__WHAT YOU NEED TO DO__
Please filter the data below down to the lines holding the string "Delta".

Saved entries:
-- Opening Marker --

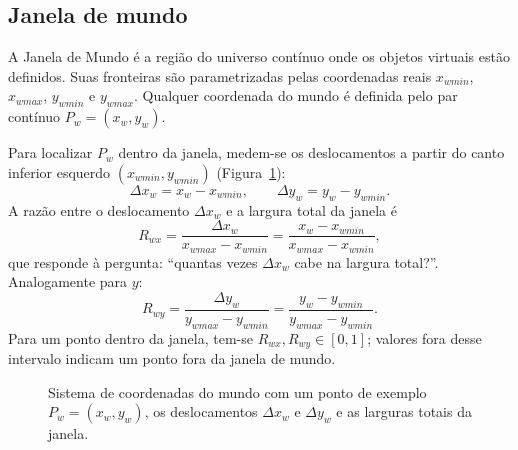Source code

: \subsection{Janela de mundo}
A Janela de Mundo é a região do universo contínuo onde os objetos virtuais estão definidos. Suas fronteiras são parametrizadas pelas coordenadas reais $x_{wmin}$, $x_{wmax}$, $y_{wmin}$ e $y_{wmax}$. Qualquer coordenada do mundo é definida pelo par contínuo $P_w = (x_w, y_w)$.

Para localizar $P_w$ dentro da janela, medem-se os deslocamentos a partir do canto inferior esquerdo $(x_{wmin}, y_{wmin})$ (Figura~\ref{fig:mundo}):
\begin{equation}
    \Delta x_w = x_w - x_{wmin}, \qquad \Delta y_w = y_w - y_{wmin}.
\end{equation}
A razão entre o deslocamento $\Delta x_w$ e a largura total da janela é
\begin{equation}
    R_{wx} = \frac{\Delta x_w}{x_{wmax} - x_{wmin}} = \frac{x_w - x_{wmin}}{x_{wmax} - x_{wmin}},
    \label{eq:razao-mundo-x}
\end{equation}
que responde à pergunta: ``quantas vezes $\Delta x_w$ cabe na largura total?''. Analogamente para $y$:
\begin{equation}
    R_{wy} = \frac{\Delta y_w}{y_{wmax} - y_{wmin}} = \frac{y_w - y_{wmin}}{y_{wmax} - y_{wmin}}.
    \label{eq:razao-mundo-y}
\end{equation}
Para um ponto dentro da janela, tem-se $R_{wx}, R_{wy} \in [0,1]$; valores fora desse intervalo indicam um ponto fora da janela de mundo.

\begin{figure}[H]
    \centering
    \caption{Sistema de coordenadas do mundo com um ponto de exemplo $P_w = (x_w, y_w)$, os deslocamentos $\Delta x_w$ e $\Delta y_w$ e as larguras totais da janela.}
    \label{fig:mundo}
\end{figure}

-- Closing Marker --

__EXERCISE RESULT__
    \Delta x_w = x_w - x_{wmin}, \qquad \Delta y_w = y_w - y_{wmin}.
A razão entre o deslocamento $\Delta x_w$ e a largura total da janela é
    R_{wx} = \frac{\Delta x_w}{x_{wmax} - x_{wmin}} = \frac{x_w - x_{wmin}}{x_{wmax} - x_{wmin}},
que responde à pergunta: ``quantas vezes $\Delta x_w$ cabe na largura total?''. Analogamente para $y$:
    R_{wy} = \frac{\Delta y_w}{y_{wmax} - y_{wmin}} = \frac{y_w - y_{wmin}}{y_{wmax} - y_{wmin}}.
    \caption{Sistema de coordenadas do mundo com um ponto de exemplo $P_w = (x_w, y_w)$, os deslocamentos $\Delta x_w$ e $\Delta y_w$ e as larguras totais da janela.}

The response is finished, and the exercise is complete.